I seen a tv show this week here in the U.S.A on Dingo's in Australia. Man they look so much like a domestic dog and don't seam to run from man when in countered ? Are they that much of a wild animal ? Do you guys in Australia trap them? Is there a season or need special permit? What size traps and sets work ? Any value for there fur ? Can you tell just by looking at them that they are not a Domestic dog or is it that you know they are a dingo because of the remote location were you seen them or harvested them at? Any pictures if dingos would be great. Thanks.
Haven't been on t man for quite a while but better late than never!
The dingos in the show were probably filmed in some area where they are protected or used to humans. There are some places (such as Fraser Island) where they caus trouble with campers and have even attacked children.
Dingoes in areas where they are hunted are as much of a wild animal as a coyote or wolf.
The politics and status of dingoes is much debated.
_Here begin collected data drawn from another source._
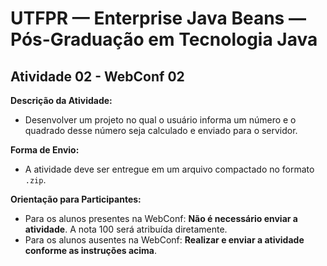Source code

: # UTFPR — Enterprise Java Beans — Pós-Graduação em Tecnologia Java

## Atividade 02 - WebConf 02

**Descrição da Atividade:**
- Desenvolver um projeto no qual o usuário informa um número e o quadrado desse número seja calculado e enviado para o servidor.

**Forma de Envio:**
- A atividade deve ser entregue em um arquivo compactado no formato `.zip`.

**Orientação para Participantes:**
- Para os alunos presentes na WebConf: **Não é necessário enviar a atividade**. A nota 100 será atribuída diretamente.
- Para os alunos ausentes na WebConf: **Realizar e enviar a atividade conforme as instruções acima**.
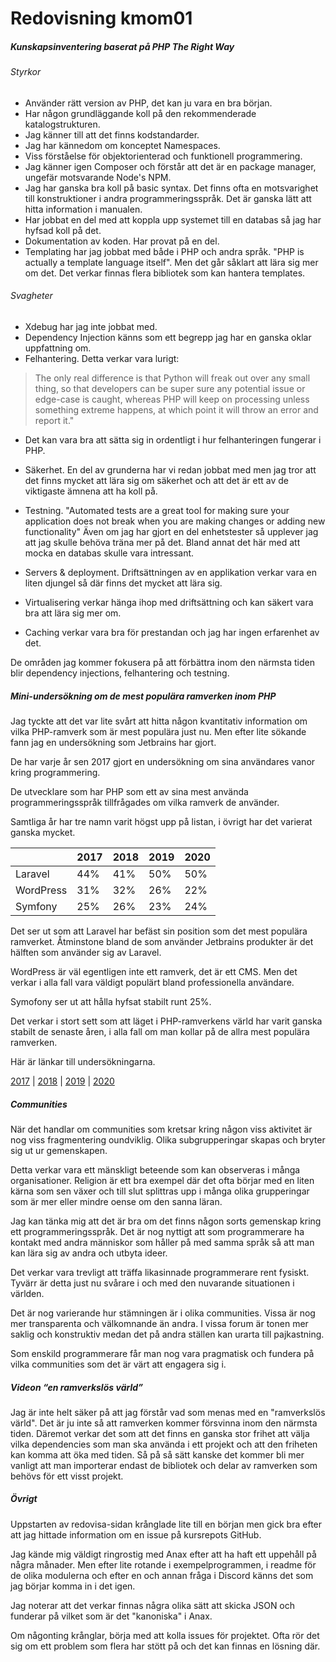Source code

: ---
---
Redovisning kmom01
=========================

##### Kunskapsinventering baserat på PHP The Right Way

###### Styrkor
* Använder rätt version av PHP, det kan ju vara en bra början.
* Har någon grundläggande koll på den rekommenderade katalogstrukturen.
* Jag känner till att det finns kodstandarder.
* Jag har kännedom om konceptet Namespaces.
* Viss förståelse för objektorienterad och funktionell programmering.
* Jag känner igen Composer och förstår att det är en package manager, ungefär motsvarande Node's NPM.
* Jag har ganska bra koll på basic syntax. Det finns ofta en motsvarighet till konstruktioner i andra programmeringsspråk. Det är ganska lätt att hitta information i manualen.
* Har jobbat en del med att koppla upp systemet till en databas så jag har hyfsad koll på det.
* Dokumentation av koden. Har provat på en del.
* Templating har jag jobbat med både i PHP och andra språk. "PHP is actually a template language itself". Men det går såklart att lära sig mer om det. Det verkar finnas flera bibliotek som kan hantera templates.

###### Svagheter
* Xdebug har jag inte jobbat med.
* Dependency Injection känns som ett begrepp jag har en ganska oklar uppfattning om.
* Felhantering. Detta verkar vara lurigt:

> The only real difference is that Python will freak out over any small thing,
> so that developers can be super sure any potential issue or edge-case is caught,
> whereas PHP will keep on processing unless something extreme happens,
> at which point it will throw an error and report it."

* Det kan vara bra att sätta sig in ordentligt i hur felhanteringen fungerar i PHP.

* Säkerhet. En del av grunderna har vi redan jobbat med men jag tror att det finns mycket att lära sig om säkerhet och att det är ett av de viktigaste ämnena att ha koll på.
* Testning. "Automated tests are a great tool for making sure your application does not break when you are making changes or adding new functionality" Även om jag har gjort en del enhetstester så upplever jag att jag skulle behöva träna mer på det. Bland annat det här med att mocka en databas skulle vara intressant.
* Servers & deployment. Driftsättningen av en applikation verkar vara en liten djungel så där finns det mycket att lära sig.
* Virtualisering verkar hänga ihop med driftsättning och kan säkert vara bra att lära sig mer om.
* Caching verkar vara bra för prestandan och jag har ingen erfarenhet av det.

De områden jag kommer fokusera på att förbättra inom den närmsta tiden blir dependency injections, felhantering och testning.

##### Mini-undersökning om de mest populära ramverken inom PHP

Jag tyckte att det var lite svårt att hitta någon kvantitativ information om vilka PHP-ramverk som är mest populära just nu. Men efter lite sökande fann jag en undersökning som Jetbrains har gjort.

De har varje år sen 2017 gjort en undersökning om sina användares vanor kring programmering.

De utvecklare som har PHP som ett av sina mest använda programmeringsspråk tillfrågades om vilka ramverk de använder.

Samtliga år har tre namn varit högst upp på listan, i övrigt har det varierat ganska mycket.

|    | 2017 | 2018 | 2019 | 2020 |
|----|-----|-----|------|-----|
| Laravel | 44% | 41% | 50% | 50% |
| WordPress | 31% | 32% | 26% | 22% |
| Symfony | 25% | 26% | 23% | 24% |

Det ser ut som att Laravel har befäst sin position som det mest populära ramverket. Åtminstone bland de som använder Jetbrains produkter är det hälften som använder sig av Laravel.

WordPress är väl egentligen inte ett ramverk, det är ett CMS. Men det verkar i alla fall vara väldigt populärt bland professionella användare.

Symofony ser ut att hålla hyfsat stabilt runt 25%.

Det verkar i stort sett som att läget i PHP-ramverkens värld har varit ganska stabilt de senaste åren, i alla fall om man kollar på de allra mest populära ramverken.

Här är länkar till undersökningarna.

[2017](https://www.jetbrains.com/research/devecosystem-2017/php/) | [2018](https://www.jetbrains.com/research/devecosystem-2018/php/) | [2019](https://www.jetbrains.com/lp/devecosystem-2019/php/) | [2020](https://www.jetbrains.com/lp/devecosystem-2020/php/)

##### Communities

När det handlar om communities som kretsar kring någon viss aktivitet är nog viss fragmentering oundviklig. Olika subgrupperingar skapas och bryter sig ut ur gemenskapen.

Detta verkar vara ett mänskligt beteende som kan observeras i många organisationer. Religion är ett bra exempel där det ofta börjar med en liten kärna som sen växer och till slut splittras upp i många olika grupperingar som är mer eller mindre oense om den sanna läran.

Jag kan tänka mig att det är bra om det finns någon sorts gemenskap kring ett programmeringsspråk. Det är nog nyttigt att som programmerare ha kontakt med andra människor som håller på med samma språk så att man kan lära sig av andra och utbyta ideer.

Det verkar vara trevligt att träffa likasinnade programmerare rent fysiskt. Tyvärr är detta just nu svårare i och med den nuvarande situationen i världen.

Det är nog varierande hur stämningen är i olika communities. Vissa är nog mer transparenta och välkomnande än andra. I vissa forum är tonen mer saklig och konstruktiv medan det på andra ställen kan urarta till pajkastning.

Som enskild programmerare får man nog vara pragmatisk och fundera på vilka communities som det är värt att engagera sig i.

##### Videon “en ramverkslös värld”

Jag är inte helt säker på att jag förstår vad som menas med en "ramverkslös värld". Det är ju inte så att ramverken kommer försvinna inom den närmsta tiden. Däremot verkar det som att det finns en ganska stor frihet att välja vilka dependencies som man ska använda i ett projekt och att den friheten kan komma att öka med tiden. Så på så sätt kanske det kommer bli mer vanligt att man importerar endast de bibliotek och delar av ramverken som behövs för ett visst projekt.

##### Övrigt

Uppstarten av redovisa-sidan krånglade lite till en början men gick bra efter att jag hittade information om en issue på kursrepots GitHub.

Jag kände mig väldigt ringrostig med Anax efter att ha haft ett uppehåll på några månader. Men efter lite rotande i exempelprogrammen, i readme för de olika modulerna och efter en och annan fråga i Discord känns det som jag börjar komma in i det igen.

Jag noterar att det verkar finnas några olika sätt att skicka JSON och funderar på vilket som är det "kanoniska" i Anax.

Om någonting krånglar, börja med att kolla issues för projektet. Ofta rör det sig om ett problem som flera har stött på och det kan finnas en lösning där.
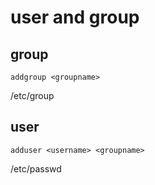 # user and group

## group
`addgroup <groupname>`

/etc/group

## user
`adduser <username> <groupname>`

/etc/passwd

##  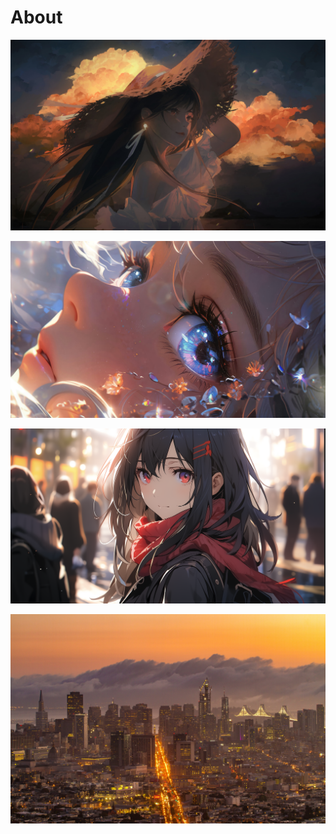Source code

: # About

![图片](../../assets/images/banner.jpg )

![图片](../posts/微服务/cover.png )

![图片](../posts/springboot/cover.png )

![图片](../posts/spring/cover.jpg )
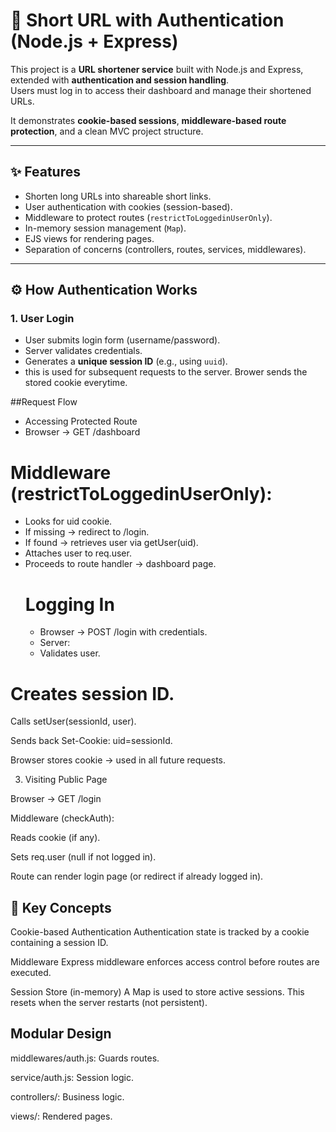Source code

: # 🔗 Short URL with Authentication (Node.js + Express)

This project is a **URL shortener service** built with Node.js and Express, extended with **authentication and session handling**.  
Users must log in to access their dashboard and manage their shortened URLs.  

It demonstrates **cookie-based sessions**, **middleware-based route protection**, and a clean MVC project structure.

---

## ✨ Features

- Shorten long URLs into shareable short links.
- User authentication with cookies (session-based).
- Middleware to protect routes (`restrictToLoggedinUserOnly`).
- In-memory session management (`Map`).
- EJS views for rendering pages.
- Separation of concerns (controllers, routes, services, middlewares).

---
## ⚙️ How Authentication Works

### 1. User Login
- User submits login form (username/password).
- Server validates credentials.
- Generates a **unique session ID** (e.g., using `uuid`).
- this is used for subsequent requests to the server. Brower sends the stored cookie everytime.

##Request Flow
- Accessing Protected Route
- Browser → GET /dashboard
# Middleware (restrictToLoggedinUserOnly):
- Looks for uid cookie.
- If missing → redirect to /login.
- If found → retrieves user via getUser(uid).
- Attaches user to req.user.
- Proceeds to route handler → dashboard page.
  # Logging In
  - Browser → POST /login with credentials.
  - Server:
  - Validates user.

# Creates session ID.

Calls setUser(sessionId, user).

Sends back Set-Cookie: uid=sessionId.

Browser stores cookie → used in all future requests.

3. Visiting Public Page

Browser → GET /login

Middleware (checkAuth):

Reads cookie (if any).

Sets req.user (null if not logged in).

Route can render login page (or redirect if already logged in).

## 🧠 Key Concepts

Cookie-based Authentication
Authentication state is tracked by a cookie containing a session ID.

Middleware
Express middleware enforces access control before routes are executed.

Session Store (in-memory)
A Map is used to store active sessions.
This resets when the server restarts (not persistent).

## Modular Design

middlewares/auth.js: Guards routes.

service/auth.js: Session logic.

controllers/: Business logic.

views/: Rendered pages.
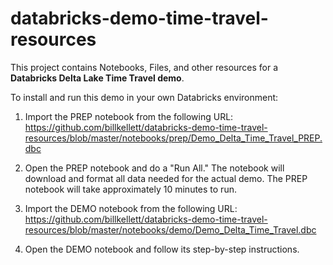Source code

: # databricks-demo-time-travel-resources
This project contains Notebooks, Files, and other resources for a __Databricks Delta Lake Time Travel demo__.

To install and run this demo in your own Databricks environment:

1. Import the PREP notebook from the following URL: https://github.com/billkellett/databricks-demo-time-travel-resources/blob/master/notebooks/prep/Demo_Delta_Time_Travel_PREP.dbc 

2. Open the PREP notebook and do a "Run All."  The notebook will download and format all data needed for the actual demo.  The PREP notebook will take approximately 10 minutes to run.

3. Import the DEMO notebook from the following URL: https://github.com/billkellett/databricks-demo-time-travel-resources/blob/master/notebooks/demo/Demo_Delta_Time_Travel.dbc 

4. Open the DEMO notebook and follow its step-by-step instructions.
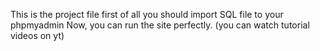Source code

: This is the project file
first of all you should import SQL file to your phpmyadmin 
Now, you can run the site perfectly.
(you can watch tutorial videos on yt)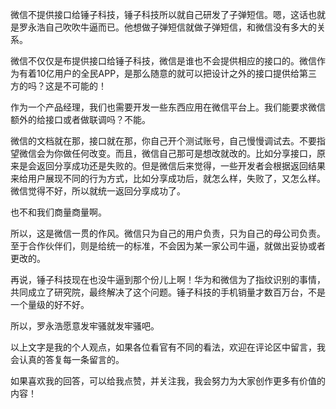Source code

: 微信不提供接口给锤子科技，锤子科技所以就自己研发了子弹短信。嗯，这话也就是罗永浩自己吹吹牛逼而已。他想做子弹短信就做子弹短信，和微信没有多大的关系。

微信不仅仅是布提供接口给锤子科技，微信是谁也不会提供相应的接口的。微信作为有着10亿用户的全民APP，是那么随意的就可以把设计之外的接口提供给第三方的吗？这是不可能的！

作为一个产品经理，我们也需要开发一些东西应用在微信平台上。我们能要求微信额外的给接口或者做联调吗？不能。

微信的文档就在那，接口就在那，你自己开个测试账号，自己慢慢调试去。不要指望微信会为你做任何改变。而且，微信自己那可是想改就改的。比如分享接口，原来是会返回分享成功还是失败的。但是微信后来觉得，一些开发者会根据返回结果来给用户展现不同的行为方式，比如分享成功后，就怎么样，失败了，又怎么样。微信觉得不好，所以就统一返回分享成功了。

也不和我们商量商量啊。

所以，这是微信一贯的作风。微信只为自己的用户负责，只为自己的母公司负责。至于合作伙伴们，则是给统一的标准，不会因为某一家公司牛逼，就做出妥协或者更改的。

再说，锤子科技现在也没牛逼到那个份儿上啊！华为和微信为了指纹识别的事情，共同成立了研究院，最终解决了这个问题。锤子科技的手机销量才数百万台，不是一个量级的好不好。

所以，罗永浩愿意发牢骚就发牢骚吧。

以上文字是我的个人观点，如果各位看官有不同的看法，欢迎在评论区中留言，我会认真的答复每一条留言的。

如果喜欢我的回答，可以给我点赞，并关注我，我会努力为大家创作更多有价值的内容！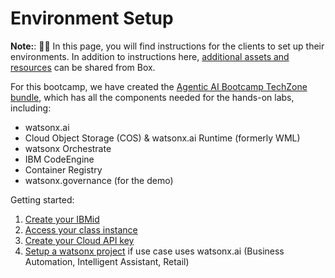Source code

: # Environment Setup


**Note:**: 🚧🔨 In this page, you will find instructions for the clients to set up their environments. In addition to instructions here, [additional assets and resources](https://ibm.box.com/s/7sxz8a43zy4cj2rlxjuagjkvawypot80) can be shared from Box.

For this bootcamp, we have created the [Agentic AI Bootcamp TechZone bundle](https://ibm.biz/tz-agenticAI-camp), which has all the components needed for the hands-on labs, including: 

- watsonx.ai
- Cloud Object Storage (COS) & watsonx.ai Runtime (formerly WML) 
- watsonx Orchestrate
- IBM CodeEngine
- Container Registry
- watsonx.governance (for the demo)

Getting started:
1. [Create your IBMid](create-IBMid.md)
1. [Access your class instance](access-env.md)
1. [Create your Cloud API key](api_key_setup.md)
1. [Setup a watsonx project](create-project.md) if use case uses watsonx.ai (Business Automation, Intelligent Assistant, Retail)

 
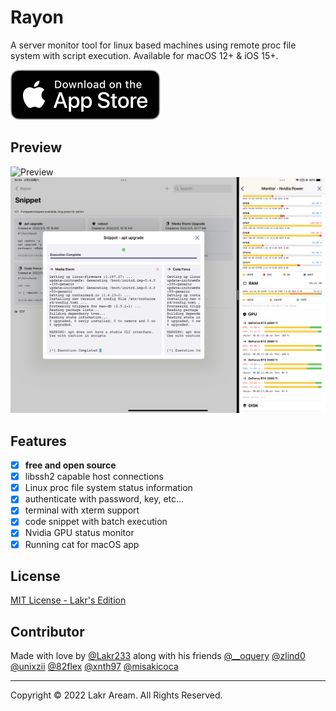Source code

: # Rayon

A server monitor tool for linux based machines using remote proc file system with script execution. Available for macOS 12+ & iOS 15+.

[![Download From App Store](./Resources/AppStore/Download_on_the_App_Store_Badge_US-UK_RGB_blk_092917.svg)](https://apps.apple.com/app/rayon-remote/id1609781496)

## Preview

![Preview](./Resources/Preview.png)
![Preview+iOS](./Resources/Preview+iOS.jpeg)

## Features

- [x] **free and open source**
- [x] libssh2 capable host connections
- [x] Linux proc file system status information
- [x] authenticate with password, key, etc...
- [x] terminal with xterm support
- [x] code snippet with batch execution
- [x] Nvidia GPU status monitor
- [x] Running cat for macOS app

## License

[MIT License - Lakr's Edition](./LICENSE)

## Contributor

Made with love by [@Lakr233](https://twitter.com/Lakr233) along with his friends [@__oquery](https://twitter.com/__oquery) [@zlind0](https://github.com/zlind0) [@unixzii](https://twitter.com/unixzii) [@82flex](https://twitter.com/82flex) [@xnth97](https://twitter.com/xnth97) [@misakicoca](https://twitter.com/misakicoca)

---

Copyright © 2022 Lakr Aream. All Rights Reserved.
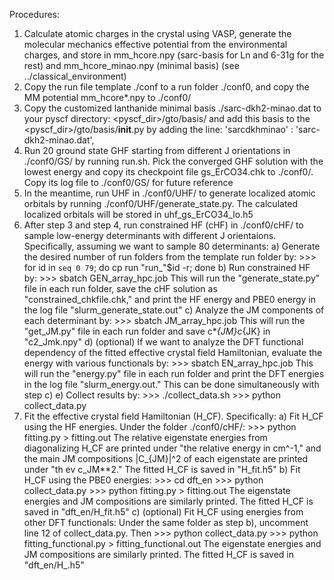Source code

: Procedures:
1. Calculate atomic charges in the crystal using VASP, generate the molecular mechanics effective potential from the
environmental charges, and store in mm_hcore.npy (sarc-basis for Ln and 6-31g for the rest) and mm_hcore_minao.npy (minimal basis) 
(see ../classical_environment)
2. Copy the run file template ./conf to a run folder ./conf0, and copy the MM potential mm_hcore*.npy to ./conf0/
3. Copy the customized lanthanide minimal basis ./sarc-dkh2-minao.dat to your pyscf directory: <pyscf_dir>/gto/basis/
   and add this basis to the <pyscf_dir>/gto/basis/__init__.py by adding the line: 
    'sarcdkhminao' : 'sarc-dkh2-minao.dat',
4. Run 20 ground state GHF starting from different J orientations in ./conf0/GS/ by running run.sh. Pick the converged GHF
solution with the lowest energy and copy its checkpoint file gs_ErCO34.chk to ./conf0/. Copy its log file to ./conf0/GS/
for future reference
5. In the meantime, run UHF in ./conf0/UHF/ to generate localized atomic orbitals by running
./conf0/UHF/generate_state.py. The calculated localized orbitals will be stored in uhf_gs_ErCO34_lo.h5
6. After step 3 and step 4, run constrained HF (cHF) in ./conf0/cHF/ to sample low-energy determinants with different J
orientaions. Specifically, assuming we want to sample 80 determinants:
    a) Generate the desired number of run folders from the template run folder by: 
       >>> for id in `seq 0 79`; do  cp run "run_"$id -r; done
    b) Run constrained HF by:
       >>> sbatch GEN_array_hpc.job
       This will run the "generate_state.py" file in each run folder, save the cHF solution as
       "constrained_chkfile.chk," and print the HF energy and PBE0 energy in the log file "slurm_generate_state.out"
    c) Analyze the JM components of each determinant by:
       >>> sbatch JM_array_hpc.job
       This will run the "get_JM.py" file in each run folder and save c*_{JM}c_{JK} in "c2_Jmk.npy"
    d) (optional) If we want to analyze the DFT functional dependency of the fitted effective crystal field Hamiltonian, evaluate
       the energy with various functionals by:
       >>> sbatch EN_array_hpc.job
       This will run the "energy.py" file in each run folder and print the DFT energies in the log file
       "slurm_energy.out." This can be done simultaneously with step c)
    e) Collect results by:
       >>> ./collect_data.sh
       >>> python collect_data.py
7. Fit the effective crystal field Hamiltonian (H_CF). Specifically:
    a) Fit H_CF using the HF energies. Under the folder ./conf0/cHF/:
       >>> python fitting.py > fitting.out
       The relative eigenstate energies from diagonalizing H_CF are printed under "the relative energy in cm^-1," and
       the main JM compositions |C_{JM}|^2 of each eigenstate are printed under "<x>th ev c_JM**2." The fitted H_CF is
       saved in "H_fit.h5"
    b) Fit H_CF using the PBE0 energies:
       >>> cd dft_en
       >>> python collect_data.py
       >>> python fitting.py > fitting.out
       The eigenstate energies and JM compositions are similarly printed. The fitted H_CF is saved in "dft_en/H_fit.h5"
    c) (optional) Fit H_CF using energies from other DFT functionals:
        Under the same folder as step b), uncomment line 12 of collect_data.py. Then
        >>> python collect_data.py
        >>> python fitting_functional.py > fitting_functional.out
       The eigenstate energies and JM compositions are similarly printed. The fitted H_CF is saved in "dft_en/H_<functional>.h5"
On one hand they are a native animal that is the natural predator but on the other they were actually introduced by people around 5-10 thousand years ago - so are they really native?
The other aspect is impact on agriculture which is huge - studies put the figure up towards $100million per year.
Then there is the hybridisation issue. Domestic dogs have been wandering and breeding with dingoes for 200 years now so the dingo population is becoming hybridised. One state has listed the dingo as a threatened species because of this and it is protected but also unprotected and a declared pest animal at the same time!
The dingo is often protected in national parks but free to shoot and trap on private land.
We use predator type sets and anything that would catch a coyote or wolf would also work for dingoes. Mostly we use scent post and flat sets but some dirt holes too. The dirt holes have only really been widely used since internet times.
We have our own Aussie traps but these days it's mostly coyote traps or repurposed beaver traps like Bridger #5.
They do have a particular look that you get used to and it's kinda like being able to tell a coyote from a husky even though they are superficially the same size and colour.